Hutchinson’s works have been performed across North America, Europe, and Asia, in a variety of venues including the International Double Reed Society (IDRS) Conference, the International Clarinet Association’s (ICA) ClarinetFest, the New Interfaces for Musical Expression (NIME) Conference, the Kyma International Sound Symposium (KISS), the Society of Electro-Acoustic Music US (SEAMUS) Conference, and Miso Music Portugal.
In 2008, Hutchinson received the “1st Young Composers’ Competition of CMEK” (Contemporary Music Ensemble Korea) award, and, since then, his work in cross-cultural composition has also been recognized by the Yamaguchi Opportunity Fund, the Sasakawa Young Leader’s Fellowship Fund (SYLFF), the Ruth Close Musical Fellowship, and a Porter Associate Fellows Arts Research Grant.
Hutchinson holds a PhD in Composition with supporting coursework in Intermedia Music Technology from the University of Oregon, where he was named the Outstanding Graduate Scholar in Music.
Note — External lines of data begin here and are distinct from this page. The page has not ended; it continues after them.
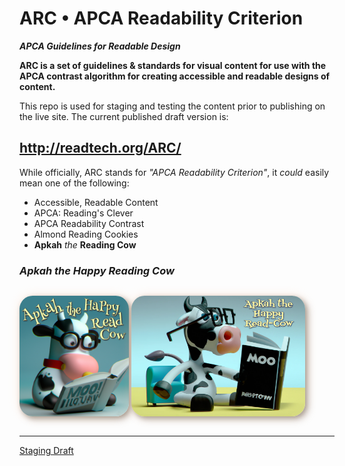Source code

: # ARC • APCA Readability Criterion
***APCA Guidelines for Readable Design***

**ARC is a set of guidelines & standards for visual content for use with the APCA contrast algorithm for creating accessible and readable designs of content.**

This repo is used for staging and testing the content prior to publishing on the live site. The current published draft version is:

## http://readtech.org/ARC/


While officially, ARC stands for *"APCA Readability Criterion"*, it *could* easily mean one of the following:

- Accessible, Readable Content
- APCA: Reading's Clever
- APCA Readability Contrast
- Almond Reading Cookies
- **Apkah** _the_ **Reading Cow**



### _Apkah the Happy Reading Cow_

<img src="./img/ApkahHappyReadCowDallE.png" alt="The light yellow headline in a fun curvy font says Apkah the happy read cow and underneath is a cute 3-D cartoonish cow with thick black frame glasses reading a book entitled MOO!" class="centered" style="position:relative; margin:1em auto;width:34.8%; border-radius:1.5em; box-shadow: 0.2em 0.2em 0.5em #5435, 0.4em 0.4em 0.8em #9876,0 0 1.2em #fca5;"> <img src="./img/ApkahHappyReadCow2.png" alt="The light yellow headline in a fun angled font says Apkah the happy read cow and underneath is a cute 3-D cartoonish cow with thick black frame glasses reading a book entitled MOO" class="centered" style="position:relative; margin:1em auto;width:55%; border-radius:1.5em; box-shadow: 0.2em 0.2em 0.5em #5435, 0.4em 0.4em 0.8em #9876,0 0 1.2em #fca5;">



-----

[Staging Draft](https://a11yreadtech.github.io/ARC/)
Notable composition teachers include Jeffrey Stolet, Robert Kyr, David Crumb, Hi Kyung Kim, David Cope, and Peter Elsea. Additionally, Hutchinson spent several years in Japan studying shamisen (three-stringed lute) and Japanese Folk Music with virtuoso Sato Chouei and shakuhachi (vertical bamboo flute) with Master Sato Chikuen.
As an educator, Hutchinson teaches classes on a broad range of musical topics, including interactive media, composition, music technology, world music, and music theory. He has taught at the University of Oregon, University of Montana, Gordon College, and he is currently Assistant Professor of Music Technology at the University of New Haven.